Virginia men’s soccer fell 1-0 to Duke in its opening ACC game Friday at Klöckner Stadium. The lone score came via a Cavalier (2-2-1, 0-1-0 ACC) own goal turned in by junior defender Nick Dang. The Blue Devils’ (3-1-1, 1-0-0) cross had seemed, as Dang swung his foot, to be going anywhere but the net. Instead it went backward, shanked across the line and proved to be the decisive moment in Virginia’s home defeat.
“Ball got wide, and Nick got beat to the spot,” Coach George Gelnovatch said about the goal postgame. “Nick’s guy lost him. He’ll learn. He’ll be better from it.”
Duke has become the Cavaliers’ scourge. Not since 2019 has Virginia beaten them, a long and barren stretch that extended to six games Friday. On a cool Klöckner night, a fountain of fans filled the metal bleachers and grass hill to see the Cavaliers attempt to break it.
Duke controlled possession for the first 15 minutes, moving the ball but seldom creating dangerous opportunities. Virginia seemed content to exist out of possession — to press a little, but not too hard and without much haste — and instead grow into the game.
That had been the plan Gelnovatch laid out Monday against Maryland. It seemed, in those 15 minutes, to be working quite the same way. There was a hidden problem, though, known only to Virginia, whose teeth would soon emerge — that was not the plan this time.
“It wasn’t, to be honest,” Gelnovatch said. “I have to look at some things.”
Defensively, though, the Cavaliers generally withstood the pressure. They bent but seldom broke.
“For all the pressure they put on us and the disruption that they caused, they still didn’t create a ton of good scoring chances,” Gelnovatch said. “And that’s what’s frustrating to me.”
Each team placed one shot on goal in the entire game. Duke’s came in the first half on a looping volley by graduate midfielder Luke Thomas, whose effort was tipped over the bar by senior goalkeeper Joey Batrouni.

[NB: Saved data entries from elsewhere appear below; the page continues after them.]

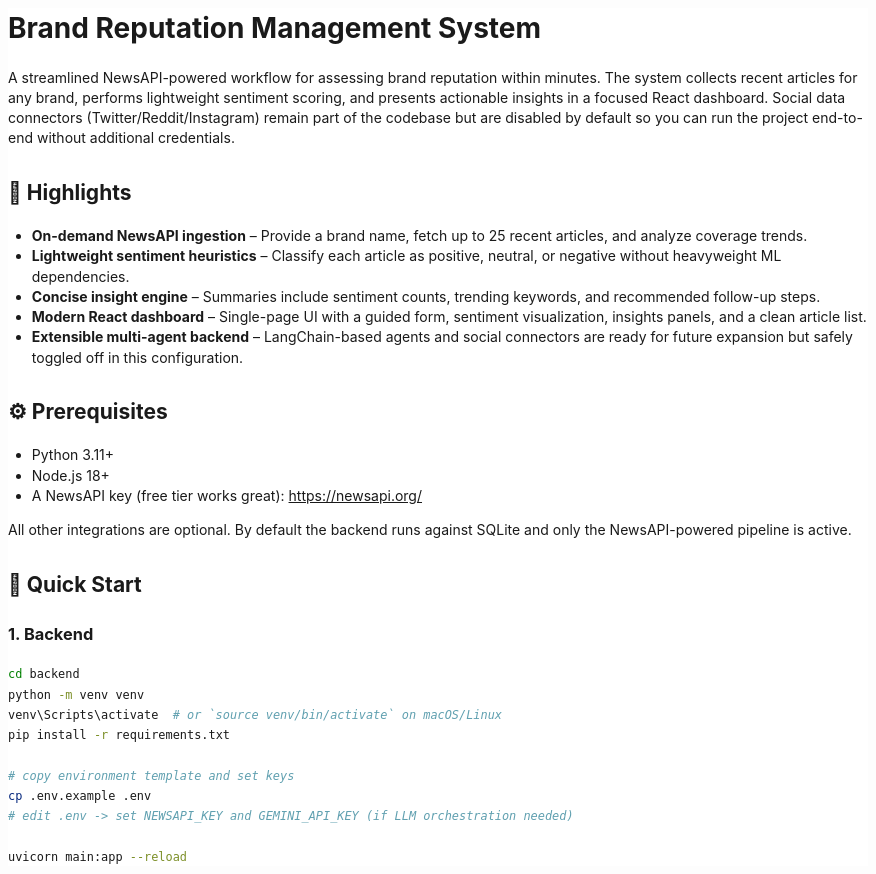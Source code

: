 # Brand Reputation Management System

A streamlined NewsAPI-powered workflow for assessing brand reputation within minutes. The system collects recent
articles for any brand, performs lightweight sentiment scoring, and presents actionable insights in a focused React
dashboard. Social data connectors (Twitter/Reddit/Instagram) remain part of the codebase but are disabled by default so
you can run the project end-to-end without additional credentials.

## 🌟 Highlights

- **On-demand NewsAPI ingestion** – Provide a brand name, fetch up to 25 recent articles, and analyze coverage trends.
- **Lightweight sentiment heuristics** – Classify each article as positive, neutral, or negative without heavyweight ML
   dependencies.
- **Concise insight engine** – Summaries include sentiment counts, trending keywords, and recommended follow-up steps.
- **Modern React dashboard** – Single-page UI with a guided form, sentiment visualization, insights panels, and a clean
   article list.
- **Extensible multi-agent backend** – LangChain-based agents and social connectors are ready for future expansion but
   safely toggled off in this configuration.

## ⚙️ Prerequisites

- Python 3.11+
- Node.js 18+
- A NewsAPI key (free tier works great): https://newsapi.org/

All other integrations are optional. By default the backend runs against SQLite and only the NewsAPI-powered pipeline is
active.

## 🚀 Quick Start

### 1. Backend

```bash
cd backend
python -m venv venv
venv\Scripts\activate  # or `source venv/bin/activate` on macOS/Linux
pip install -r requirements.txt

# copy environment template and set keys
cp .env.example .env
# edit .env -> set NEWSAPI_KEY and GEMINI_API_KEY (if LLM orchestration needed)

uvicorn main:app --reload
```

Batrouni encountered little other action, but he tried his hardest to counter the problems plaguing his team. He repeatedly encouraged them to move up the field during a period in which the hosts just could not get quality possession.
“A lot of that comes from their pressure,” Gelnovatch said. “They didn’t allow us to get into our rhythm of possession.”
The rhythm never really came. The Blue Devils just kept battering and seemed to break through late in the first half when a cross swung into the six-yard box, falling for Duke graduate forward Adam Luckhurst. He sent it into the roof of the net and went gallivanting off into the corner to celebrate with a crush of teammates, but the goal was later canceled out after it was determined Luckhurt used his hand in the build-up play.
In that moment, the crowd erupted with hope that it might be a turning point. But the Blue Devils got their goal on the unlucky moment involving Dang, who has been arguably Virginia’s best player in this fledgling season. He is the defense’s immovable stalwart and the team’s leading scorer. He is the last guy who would commit an error like this, unfortunate as it was.
Virginia, regardless, could never recover. It never really established a foothold in the game, never really threatened. Only in the final 20 minutes did chances start flowing, when Duke elected to sit in and barricade itself, praying for a result.
“It’s always scary down the stretch when you’re only up a goal and one bounce either way could go in their favor,” Duke Coach John Kerr said.
But that never happened. It took Virginia until the 74th minute to register its solitary shot on goal, a deflected cross that tumbled into Duke graduate goalkeeper Wessel Speel’s waiting arms. The screams and shouts from the desperate crowd came with almost unhinged urgency.
The final chance came on a corner kick with 30 seconds left. Batrouni came forward and the bleachers clattered once again, but a defender headed the cross away, ending play.
Concerns are mounting for the Cavaliers, about their capacity to retain possession against strong teams and their ability to grind out results in tough games. One lapse and no goals doomed a dominant performance against Colgate — the same thing happened Friday.
“In the end of the world scenario, you get a point in this game,” Gelnovatch said.
But this is familiar territory. It is, in fact, the exact trajectory of the last two seasons. Two seasons ago, Virginia started 2-2-0 with a troubling loss to Xavier and a humiliating defeat to Maryland. Last season, the Cavaliers started 3-2-0 with an eyebrow-raising loss to Loyola Marymount and a 2-0 defeat against Duke.
Both seasons turned out quite fine. Much better than fine, actually. The 2022 team earned the NCAA Tournament No. 4 seed, and the 2023 team the No. 7 seed. There is plenty of time to turn this season around.
There is no better place to start than the present. Virginia will next play Friday at Wake Forest. The game will kick off at 7 p.m. and air on ACC Network Extra.